Items listed in a dataset
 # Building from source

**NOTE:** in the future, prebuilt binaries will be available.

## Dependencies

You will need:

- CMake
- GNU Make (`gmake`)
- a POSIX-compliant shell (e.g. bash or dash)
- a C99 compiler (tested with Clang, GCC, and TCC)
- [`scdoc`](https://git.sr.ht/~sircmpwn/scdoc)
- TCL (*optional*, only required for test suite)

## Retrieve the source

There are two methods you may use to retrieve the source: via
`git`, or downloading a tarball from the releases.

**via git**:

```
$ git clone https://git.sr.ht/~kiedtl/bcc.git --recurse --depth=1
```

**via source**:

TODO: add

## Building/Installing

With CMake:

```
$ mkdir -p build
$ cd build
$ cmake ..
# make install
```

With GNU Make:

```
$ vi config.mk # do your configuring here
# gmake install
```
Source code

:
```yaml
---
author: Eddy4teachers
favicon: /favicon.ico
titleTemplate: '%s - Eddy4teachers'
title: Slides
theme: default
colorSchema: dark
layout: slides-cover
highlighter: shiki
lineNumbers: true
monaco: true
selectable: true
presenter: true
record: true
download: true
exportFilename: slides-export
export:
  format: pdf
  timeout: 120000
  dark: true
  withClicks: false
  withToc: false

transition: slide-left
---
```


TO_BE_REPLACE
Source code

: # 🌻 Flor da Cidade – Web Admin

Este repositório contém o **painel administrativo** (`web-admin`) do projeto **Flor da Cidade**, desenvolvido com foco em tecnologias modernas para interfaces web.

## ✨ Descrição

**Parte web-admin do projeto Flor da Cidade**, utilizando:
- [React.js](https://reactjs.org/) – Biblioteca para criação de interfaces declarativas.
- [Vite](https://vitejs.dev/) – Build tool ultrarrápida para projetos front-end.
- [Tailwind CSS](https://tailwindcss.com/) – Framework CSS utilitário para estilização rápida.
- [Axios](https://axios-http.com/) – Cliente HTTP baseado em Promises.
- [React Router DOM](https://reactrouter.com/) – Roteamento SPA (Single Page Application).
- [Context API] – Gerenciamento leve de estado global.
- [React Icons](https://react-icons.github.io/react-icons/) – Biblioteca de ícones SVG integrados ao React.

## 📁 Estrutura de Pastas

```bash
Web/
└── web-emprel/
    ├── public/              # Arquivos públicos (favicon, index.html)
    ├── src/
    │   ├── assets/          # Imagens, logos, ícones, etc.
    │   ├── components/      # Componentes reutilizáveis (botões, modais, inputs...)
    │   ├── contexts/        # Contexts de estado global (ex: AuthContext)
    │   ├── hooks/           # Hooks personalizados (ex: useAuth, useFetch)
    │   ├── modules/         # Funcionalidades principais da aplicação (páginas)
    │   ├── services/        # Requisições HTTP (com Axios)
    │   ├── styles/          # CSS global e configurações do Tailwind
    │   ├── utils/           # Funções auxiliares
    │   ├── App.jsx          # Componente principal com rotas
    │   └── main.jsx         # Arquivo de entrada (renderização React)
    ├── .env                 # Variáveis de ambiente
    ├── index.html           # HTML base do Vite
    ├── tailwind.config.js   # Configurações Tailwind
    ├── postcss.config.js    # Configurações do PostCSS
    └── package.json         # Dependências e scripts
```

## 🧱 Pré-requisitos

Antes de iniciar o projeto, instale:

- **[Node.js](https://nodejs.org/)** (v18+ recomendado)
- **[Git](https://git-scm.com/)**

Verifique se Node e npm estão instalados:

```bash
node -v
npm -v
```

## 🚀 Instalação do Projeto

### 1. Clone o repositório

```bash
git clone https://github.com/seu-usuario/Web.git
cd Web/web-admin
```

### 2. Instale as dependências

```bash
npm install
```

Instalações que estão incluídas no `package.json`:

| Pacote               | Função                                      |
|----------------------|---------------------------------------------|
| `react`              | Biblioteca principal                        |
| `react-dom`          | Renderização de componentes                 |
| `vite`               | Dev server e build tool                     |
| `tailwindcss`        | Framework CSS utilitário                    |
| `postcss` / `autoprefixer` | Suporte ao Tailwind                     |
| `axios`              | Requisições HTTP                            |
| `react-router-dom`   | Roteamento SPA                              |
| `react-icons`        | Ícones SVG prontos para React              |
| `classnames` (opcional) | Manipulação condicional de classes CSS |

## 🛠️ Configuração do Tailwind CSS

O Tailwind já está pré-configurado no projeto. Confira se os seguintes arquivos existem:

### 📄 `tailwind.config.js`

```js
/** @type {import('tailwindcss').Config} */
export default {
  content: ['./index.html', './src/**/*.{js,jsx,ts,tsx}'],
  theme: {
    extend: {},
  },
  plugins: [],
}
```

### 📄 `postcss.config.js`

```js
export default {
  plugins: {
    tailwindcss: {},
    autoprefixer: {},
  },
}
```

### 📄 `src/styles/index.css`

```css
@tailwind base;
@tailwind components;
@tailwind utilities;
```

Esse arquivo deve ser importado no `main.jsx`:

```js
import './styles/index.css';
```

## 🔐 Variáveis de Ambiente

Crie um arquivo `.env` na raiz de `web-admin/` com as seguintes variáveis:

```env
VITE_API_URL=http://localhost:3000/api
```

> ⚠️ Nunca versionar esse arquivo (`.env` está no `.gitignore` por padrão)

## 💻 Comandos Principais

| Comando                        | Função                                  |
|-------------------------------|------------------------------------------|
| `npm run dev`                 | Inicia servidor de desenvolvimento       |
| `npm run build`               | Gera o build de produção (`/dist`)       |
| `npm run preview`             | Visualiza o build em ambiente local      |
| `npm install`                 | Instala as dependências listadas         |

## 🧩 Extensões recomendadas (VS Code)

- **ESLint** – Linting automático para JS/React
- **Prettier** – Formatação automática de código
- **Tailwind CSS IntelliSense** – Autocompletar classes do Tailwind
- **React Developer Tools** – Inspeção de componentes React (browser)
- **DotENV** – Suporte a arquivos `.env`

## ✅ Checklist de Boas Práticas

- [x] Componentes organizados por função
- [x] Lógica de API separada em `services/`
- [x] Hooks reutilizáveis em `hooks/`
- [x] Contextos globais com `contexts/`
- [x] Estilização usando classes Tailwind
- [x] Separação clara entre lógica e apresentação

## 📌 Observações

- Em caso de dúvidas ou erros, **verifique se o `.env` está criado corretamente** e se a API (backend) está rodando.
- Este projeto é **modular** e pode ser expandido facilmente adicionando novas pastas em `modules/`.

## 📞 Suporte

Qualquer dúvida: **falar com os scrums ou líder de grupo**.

About this task:
Restate the whole set of entries exactly.

Reply:
 # Building from source

**NOTE:** in the future, prebuilt binaries will be available.

## Dependencies

You will need:

- CMake
- GNU Make (`gmake`)
- a POSIX-compliant shell (e.g. bash or dash)
- a C99 compiler (tested with Clang, GCC, and TCC)
- [`scdoc`](https://git.sr.ht/~sircmpwn/scdoc)
- TCL (*optional*, only required for test suite)

## Retrieve the source

There are two methods you may use to retrieve the source: via
`git`, or downloading a tarball from the releases.

**via git**:

```
$ git clone https://git.sr.ht/~kiedtl/bcc.git --recurse --depth=1
```

**via source**:

TODO: add

## Building/Installing

With CMake:

```
$ mkdir -p build
$ cd build
$ cmake ..
# make install
```

With GNU Make:

```
$ vi config.mk # do your configuring here
# gmake install
```
Source code

:
```yaml
---
author: Eddy4teachers
favicon: /favicon.ico
titleTemplate: '%s - Eddy4teachers'
title: Slides
theme: default
colorSchema: dark
layout: slides-cover
highlighter: shiki
lineNumbers: true
monaco: true
selectable: true
presenter: true
record: true
download: true
exportFilename: slides-export
export:
  format: pdf
  timeout: 120000
  dark: true
  withClicks: false
  withToc: false

transition: slide-left
---
```


TO_BE_REPLACE
Source code

: # 🌻 Flor da Cidade – Web Admin

Este repositório contém o **painel administrativo** (`web-admin`) do projeto **Flor da Cidade**, desenvolvido com foco em tecnologias modernas para interfaces web.

## ✨ Descrição

**Parte web-admin do projeto Flor da Cidade**, utilizando:
- [React.js](https://reactjs.org/) – Biblioteca para criação de interfaces declarativas.
- [Vite](https://vitejs.dev/) – Build tool ultrarrápida para projetos front-end.
- [Tailwind CSS](https://tailwindcss.com/) – Framework CSS utilitário para estilização rápida.
- [Axios](https://axios-http.com/) – Cliente HTTP baseado em Promises.
- [React Router DOM](https://reactrouter.com/) – Roteamento SPA (Single Page Application).
- [Context API] – Gerenciamento leve de estado global.
- [React Icons](https://react-icons.github.io/react-icons/) – Biblioteca de ícones SVG integrados ao React.

## 📁 Estrutura de Pastas

```bash
Web/
└── web-emprel/
    ├── public/              # Arquivos públicos (favicon, index.html)
    ├── src/
    │   ├── assets/          # Imagens, logos, ícones, etc.
    │   ├── components/      # Componentes reutilizáveis (botões, modais, inputs...)
    │   ├── contexts/        # Contexts de estado global (ex: AuthContext)
    │   ├── hooks/           # Hooks personalizados (ex: useAuth, useFetch)
    │   ├── modules/         # Funcionalidades principais da aplicação (páginas)
    │   ├── services/        # Requisições HTTP (com Axios)
    │   ├── styles/          # CSS global e configurações do Tailwind
    │   ├── utils/           # Funções auxiliares
    │   ├── App.jsx          # Componente principal com rotas
    │   └── main.jsx         # Arquivo de entrada (renderização React)
    ├── .env                 # Variáveis de ambiente
    ├── index.html           # HTML base do Vite
    ├── tailwind.config.js   # Configurações Tailwind
    ├── postcss.config.js    # Configurações do PostCSS
    └── package.json         # Dependências e scripts
```

## 🧱 Pré-requisitos

Antes de iniciar o projeto, instale:

- **[Node.js](https://nodejs.org/)** (v18+ recomendado)
- **[Git](https://git-scm.com/)**

Verifique se Node e npm estão instalados:

```bash
node -v
npm -v
```

## 🚀 Instalação do Projeto

### 1. Clone o repositório

```bash
git clone https://github.com/seu-usuario/Web.git
cd Web/web-admin
```

### 2. Instale as dependências

```bash
npm install
```

Instalações que estão incluídas no `package.json`:

| Pacote               | Função                                      |
|----------------------|---------------------------------------------|
| `react`              | Biblioteca principal                        |
| `react-dom`          | Renderização de componentes                 |
| `vite`               | Dev server e build tool                     |
| `tailwindcss`        | Framework CSS utilitário                    |
| `postcss` / `autoprefixer` | Suporte ao Tailwind                     |
| `axios`              | Requisições HTTP                            |
| `react-router-dom`   | Roteamento SPA                              |
| `react-icons`        | Ícones SVG prontos para React              |
| `classnames` (opcional) | Manipulação condicional de classes CSS |

## 🛠️ Configuração do Tailwind CSS

O Tailwind já está pré-configurado no projeto. Confira se os seguintes arquivos existem:

### 📄 `tailwind.config.js`

```js
/** @type {import('tailwindcss').Config} */
export default {
  content: ['./index.html', './src/**/*.{js,jsx,ts,tsx}'],
  theme: {
    extend: {},
  },
  plugins: [],
}
```

### 📄 `postcss.config.js`

```js
export default {
  plugins: {
    tailwindcss: {},
    autoprefixer: {},
  },
}
```

### 📄 `src/styles/index.css`

```css
@tailwind base;
@tailwind components;
@tailwind utilities;
```

Esse arquivo deve ser importado no `main.jsx`:

```js
import './styles/index.css';
```

## 🔐 Variáveis de Ambiente

Crie um arquivo `.env` na raiz de `web-admin/` com as seguintes variáveis:

```env
VITE_API_URL=http://localhost:3000/api
```

> ⚠️ Nunca versionar esse arquivo (`.env` está no `.gitignore` por padrão)

## 💻 Comandos Principais

| Comando                        | Função                                  |
|-------------------------------|------------------------------------------|
| `npm run dev`                 | Inicia servidor de desenvolvimento       |
| `npm run build`               | Gera o build de produção (`/dist`)       |
| `npm run preview`             | Visualiza o build em ambiente local      |
| `npm install`                 | Instala as dependências listadas         |

## 🧩 Extensões recomendadas (VS Code)

- **ESLint** – Linting automático para JS/React
- **Prettier** – Formatação automática de código
- **Tailwind CSS IntelliSense** – Autocompletar classes do Tailwind
- **React Developer Tools** – Inspeção de componentes React (browser)
- **DotENV** – Suporte a arquivos `.env`

## ✅ Checklist de Boas Práticas

- [x] Componentes organizados por função
- [x] Lógica de API separada em `services/`
- [x] Hooks reutilizáveis em `hooks/`
- [x] Contextos globais com `contexts/`
- [x] Estilização usando classes Tailwind
- [x] Separação clara entre lógica e apresentação

## 📌 Observações

- Em caso de dúvidas ou erros, **verifique se o `.env` está criado corretamente** e se a API (backend) está rodando.
- Este projeto é **modular** e pode ser expandido facilmente adicionando novas pastas em `modules/`.

## 📞 Suporte

Qualquer dúvida: **falar com os scrums ou líder de grupo**.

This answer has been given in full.